SOURCE DATA section start
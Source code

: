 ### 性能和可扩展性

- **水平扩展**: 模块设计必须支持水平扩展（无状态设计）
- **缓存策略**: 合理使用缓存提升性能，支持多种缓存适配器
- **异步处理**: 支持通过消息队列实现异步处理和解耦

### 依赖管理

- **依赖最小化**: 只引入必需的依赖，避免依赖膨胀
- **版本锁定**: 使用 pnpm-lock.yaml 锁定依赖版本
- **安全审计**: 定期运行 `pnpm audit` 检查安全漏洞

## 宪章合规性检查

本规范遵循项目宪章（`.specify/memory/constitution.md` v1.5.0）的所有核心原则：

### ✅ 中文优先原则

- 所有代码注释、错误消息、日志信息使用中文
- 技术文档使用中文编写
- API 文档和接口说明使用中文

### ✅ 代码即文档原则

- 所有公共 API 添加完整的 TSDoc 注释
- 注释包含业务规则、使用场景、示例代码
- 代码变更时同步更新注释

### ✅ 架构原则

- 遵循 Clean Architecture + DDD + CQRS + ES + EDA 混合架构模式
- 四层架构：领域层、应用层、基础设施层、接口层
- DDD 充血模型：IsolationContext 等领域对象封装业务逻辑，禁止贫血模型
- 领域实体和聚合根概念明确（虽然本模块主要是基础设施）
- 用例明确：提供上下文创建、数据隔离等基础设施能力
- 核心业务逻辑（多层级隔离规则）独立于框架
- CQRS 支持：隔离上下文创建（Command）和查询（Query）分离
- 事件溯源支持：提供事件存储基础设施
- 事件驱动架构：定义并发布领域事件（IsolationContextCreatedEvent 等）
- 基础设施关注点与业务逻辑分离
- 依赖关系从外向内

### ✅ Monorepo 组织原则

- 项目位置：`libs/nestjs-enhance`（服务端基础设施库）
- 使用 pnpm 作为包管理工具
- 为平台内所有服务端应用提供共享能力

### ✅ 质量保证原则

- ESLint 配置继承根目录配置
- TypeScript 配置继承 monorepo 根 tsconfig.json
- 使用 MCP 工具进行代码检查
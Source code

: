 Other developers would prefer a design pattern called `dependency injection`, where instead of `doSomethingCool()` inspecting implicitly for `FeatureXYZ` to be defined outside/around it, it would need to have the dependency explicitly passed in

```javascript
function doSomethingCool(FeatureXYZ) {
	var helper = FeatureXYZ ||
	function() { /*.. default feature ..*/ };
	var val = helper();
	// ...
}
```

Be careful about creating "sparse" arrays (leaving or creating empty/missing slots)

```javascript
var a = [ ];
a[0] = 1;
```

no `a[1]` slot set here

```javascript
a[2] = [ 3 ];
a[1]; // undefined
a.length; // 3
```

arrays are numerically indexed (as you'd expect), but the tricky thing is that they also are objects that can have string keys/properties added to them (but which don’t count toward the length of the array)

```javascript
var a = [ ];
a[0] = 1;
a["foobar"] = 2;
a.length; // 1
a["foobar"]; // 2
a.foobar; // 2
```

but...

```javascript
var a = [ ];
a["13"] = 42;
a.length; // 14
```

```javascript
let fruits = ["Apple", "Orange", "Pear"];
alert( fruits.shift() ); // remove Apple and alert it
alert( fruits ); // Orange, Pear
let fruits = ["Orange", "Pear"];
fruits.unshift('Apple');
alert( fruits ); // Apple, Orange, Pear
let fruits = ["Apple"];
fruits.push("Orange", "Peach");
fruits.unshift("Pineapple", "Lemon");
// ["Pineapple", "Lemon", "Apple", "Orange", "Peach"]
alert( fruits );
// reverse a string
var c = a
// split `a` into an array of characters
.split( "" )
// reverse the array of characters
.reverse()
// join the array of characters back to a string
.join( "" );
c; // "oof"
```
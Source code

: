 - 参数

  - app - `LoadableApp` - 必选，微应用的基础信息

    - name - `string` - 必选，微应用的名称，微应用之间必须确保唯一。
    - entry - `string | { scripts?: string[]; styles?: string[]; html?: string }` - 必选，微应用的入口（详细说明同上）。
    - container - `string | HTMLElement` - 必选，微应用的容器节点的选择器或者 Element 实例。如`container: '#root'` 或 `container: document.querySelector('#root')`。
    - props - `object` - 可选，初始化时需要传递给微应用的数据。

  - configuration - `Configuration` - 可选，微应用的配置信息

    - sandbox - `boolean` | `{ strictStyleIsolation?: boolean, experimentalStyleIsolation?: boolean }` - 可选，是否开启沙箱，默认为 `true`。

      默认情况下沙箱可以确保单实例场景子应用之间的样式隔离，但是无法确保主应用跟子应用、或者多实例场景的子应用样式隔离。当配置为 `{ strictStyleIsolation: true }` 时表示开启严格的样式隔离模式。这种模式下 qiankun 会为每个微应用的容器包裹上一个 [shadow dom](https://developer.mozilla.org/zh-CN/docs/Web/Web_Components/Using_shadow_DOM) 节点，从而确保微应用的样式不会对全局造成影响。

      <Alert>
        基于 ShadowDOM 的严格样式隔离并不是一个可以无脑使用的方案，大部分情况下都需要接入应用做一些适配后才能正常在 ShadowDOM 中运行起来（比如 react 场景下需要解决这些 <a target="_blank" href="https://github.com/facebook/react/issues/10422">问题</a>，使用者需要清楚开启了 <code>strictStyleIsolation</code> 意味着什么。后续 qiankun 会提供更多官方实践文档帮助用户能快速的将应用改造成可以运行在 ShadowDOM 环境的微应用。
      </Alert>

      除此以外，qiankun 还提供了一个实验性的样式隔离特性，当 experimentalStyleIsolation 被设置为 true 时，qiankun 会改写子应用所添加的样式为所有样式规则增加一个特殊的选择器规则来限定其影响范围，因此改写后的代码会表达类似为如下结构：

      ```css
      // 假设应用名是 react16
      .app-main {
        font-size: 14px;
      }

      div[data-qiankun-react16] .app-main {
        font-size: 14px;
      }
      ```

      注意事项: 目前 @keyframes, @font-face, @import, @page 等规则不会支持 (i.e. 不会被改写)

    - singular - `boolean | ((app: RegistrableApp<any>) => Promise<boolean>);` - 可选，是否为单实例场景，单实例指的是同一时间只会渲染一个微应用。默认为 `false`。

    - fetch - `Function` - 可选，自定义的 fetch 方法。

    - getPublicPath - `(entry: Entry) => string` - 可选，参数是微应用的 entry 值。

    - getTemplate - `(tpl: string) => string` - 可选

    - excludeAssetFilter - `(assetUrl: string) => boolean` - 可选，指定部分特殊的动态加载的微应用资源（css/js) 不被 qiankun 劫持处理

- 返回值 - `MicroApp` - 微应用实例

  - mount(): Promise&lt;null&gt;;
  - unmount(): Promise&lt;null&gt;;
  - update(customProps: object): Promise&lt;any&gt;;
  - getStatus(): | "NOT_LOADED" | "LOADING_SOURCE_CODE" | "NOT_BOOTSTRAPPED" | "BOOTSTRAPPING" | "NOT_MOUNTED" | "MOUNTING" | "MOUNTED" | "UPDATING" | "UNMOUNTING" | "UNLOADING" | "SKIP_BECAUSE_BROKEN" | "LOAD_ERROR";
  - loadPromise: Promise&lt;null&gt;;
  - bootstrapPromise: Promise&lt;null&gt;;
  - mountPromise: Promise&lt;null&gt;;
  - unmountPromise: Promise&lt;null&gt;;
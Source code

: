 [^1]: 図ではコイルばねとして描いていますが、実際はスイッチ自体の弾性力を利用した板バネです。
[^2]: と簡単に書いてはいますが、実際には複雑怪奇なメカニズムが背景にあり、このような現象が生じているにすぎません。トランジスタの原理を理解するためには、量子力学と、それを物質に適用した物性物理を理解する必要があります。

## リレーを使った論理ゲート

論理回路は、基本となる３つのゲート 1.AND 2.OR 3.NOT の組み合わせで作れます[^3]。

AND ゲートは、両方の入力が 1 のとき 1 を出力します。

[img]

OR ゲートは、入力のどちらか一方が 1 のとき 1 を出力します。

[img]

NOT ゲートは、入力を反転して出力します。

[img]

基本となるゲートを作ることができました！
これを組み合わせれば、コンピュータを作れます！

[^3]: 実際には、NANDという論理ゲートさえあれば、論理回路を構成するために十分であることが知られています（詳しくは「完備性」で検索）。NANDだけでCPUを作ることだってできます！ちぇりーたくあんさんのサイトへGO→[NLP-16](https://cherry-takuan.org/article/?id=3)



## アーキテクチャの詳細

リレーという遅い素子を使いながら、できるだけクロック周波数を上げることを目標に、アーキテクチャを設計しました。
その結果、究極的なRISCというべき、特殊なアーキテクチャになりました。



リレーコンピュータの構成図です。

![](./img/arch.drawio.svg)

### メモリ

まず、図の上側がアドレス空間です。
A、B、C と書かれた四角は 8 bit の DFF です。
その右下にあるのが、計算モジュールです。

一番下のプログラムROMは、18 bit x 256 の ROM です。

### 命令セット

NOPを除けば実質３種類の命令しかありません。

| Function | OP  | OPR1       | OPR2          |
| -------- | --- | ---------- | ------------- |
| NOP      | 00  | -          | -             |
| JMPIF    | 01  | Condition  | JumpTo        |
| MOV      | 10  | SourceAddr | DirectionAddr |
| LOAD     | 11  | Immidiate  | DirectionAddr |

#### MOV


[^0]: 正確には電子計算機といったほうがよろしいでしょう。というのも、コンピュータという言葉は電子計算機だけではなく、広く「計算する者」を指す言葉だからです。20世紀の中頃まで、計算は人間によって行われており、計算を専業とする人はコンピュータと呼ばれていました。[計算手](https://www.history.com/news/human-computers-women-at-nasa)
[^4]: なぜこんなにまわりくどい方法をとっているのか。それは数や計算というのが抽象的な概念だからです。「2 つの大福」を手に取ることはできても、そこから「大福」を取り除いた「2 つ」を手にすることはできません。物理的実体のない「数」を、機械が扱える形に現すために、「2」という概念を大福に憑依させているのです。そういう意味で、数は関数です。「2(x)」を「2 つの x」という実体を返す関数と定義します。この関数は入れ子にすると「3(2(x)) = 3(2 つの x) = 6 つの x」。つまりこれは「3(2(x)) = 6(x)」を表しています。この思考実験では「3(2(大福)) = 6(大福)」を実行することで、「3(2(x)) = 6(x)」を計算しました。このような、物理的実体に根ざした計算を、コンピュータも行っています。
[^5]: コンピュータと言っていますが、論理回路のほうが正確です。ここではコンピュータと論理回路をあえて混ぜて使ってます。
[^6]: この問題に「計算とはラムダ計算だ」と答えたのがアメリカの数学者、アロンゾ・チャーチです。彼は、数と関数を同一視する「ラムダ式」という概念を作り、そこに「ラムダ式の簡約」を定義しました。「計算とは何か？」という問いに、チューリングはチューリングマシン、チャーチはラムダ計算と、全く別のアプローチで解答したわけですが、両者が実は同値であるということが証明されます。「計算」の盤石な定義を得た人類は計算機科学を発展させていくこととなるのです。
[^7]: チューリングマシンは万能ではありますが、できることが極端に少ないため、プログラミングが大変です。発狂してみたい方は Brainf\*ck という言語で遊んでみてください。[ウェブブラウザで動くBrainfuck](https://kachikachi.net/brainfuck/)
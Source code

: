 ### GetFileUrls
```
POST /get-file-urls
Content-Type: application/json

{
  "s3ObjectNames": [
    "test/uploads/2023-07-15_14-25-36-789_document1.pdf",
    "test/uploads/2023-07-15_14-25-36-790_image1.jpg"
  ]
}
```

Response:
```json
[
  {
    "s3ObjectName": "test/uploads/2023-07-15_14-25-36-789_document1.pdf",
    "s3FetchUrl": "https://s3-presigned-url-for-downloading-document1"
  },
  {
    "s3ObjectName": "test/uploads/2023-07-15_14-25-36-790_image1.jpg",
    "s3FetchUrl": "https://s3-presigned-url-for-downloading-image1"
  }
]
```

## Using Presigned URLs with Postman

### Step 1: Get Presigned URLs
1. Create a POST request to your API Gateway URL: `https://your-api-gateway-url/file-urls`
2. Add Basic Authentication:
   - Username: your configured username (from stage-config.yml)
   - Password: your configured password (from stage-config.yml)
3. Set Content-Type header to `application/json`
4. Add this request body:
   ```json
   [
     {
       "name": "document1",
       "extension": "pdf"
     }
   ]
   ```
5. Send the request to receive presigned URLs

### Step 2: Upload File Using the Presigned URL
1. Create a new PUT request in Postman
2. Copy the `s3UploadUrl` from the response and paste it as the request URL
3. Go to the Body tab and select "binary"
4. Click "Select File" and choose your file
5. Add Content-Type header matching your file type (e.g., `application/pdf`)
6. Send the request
SOURCE DATA section end
▸ WHAT IS EXPECTED: Beginning at the first line of the records, give again each line exactly as written, ending with the line that contains "- 领域实体和聚合根概念明确（虽然本模块主要是基础设施）".

▸ EXERCISE ANSWER:
Source code

: ### 性能和可扩展性

- **水平扩展**: 模块设计必须支持水平扩展（无状态设计）
- **缓存策略**: 合理使用缓存提升性能，支持多种缓存适配器
- **异步处理**: 支持通过消息队列实现异步处理和解耦

### 依赖管理

- **依赖最小化**: 只引入必需的依赖，避免依赖膨胀
- **版本锁定**: 使用 pnpm-lock.yaml 锁定依赖版本
- **安全审计**: 定期运行 `pnpm audit` 检查安全漏洞

## 宪章合规性检查

本规范遵循项目宪章（`.specify/memory/constitution.md` v1.5.0）的所有核心原则：

### ✅ 中文优先原则

- 所有代码注释、错误消息、日志信息使用中文
- 技术文档使用中文编写
- API 文档和接口说明使用中文

### ✅ 代码即文档原则

- 所有公共 API 添加完整的 TSDoc 注释
- 注释包含业务规则、使用场景、示例代码
- 代码变更时同步更新注释

### ✅ 架构原则

- 遵循 Clean Architecture + DDD + CQRS + ES + EDA 混合架构模式
- 四层架构：领域层、应用层、基础设施层、接口层
- DDD 充血模型：IsolationContext 等领域对象封装业务逻辑，禁止贫血模型
- 领域实体和聚合根概念明确（虽然本模块主要是基础设施）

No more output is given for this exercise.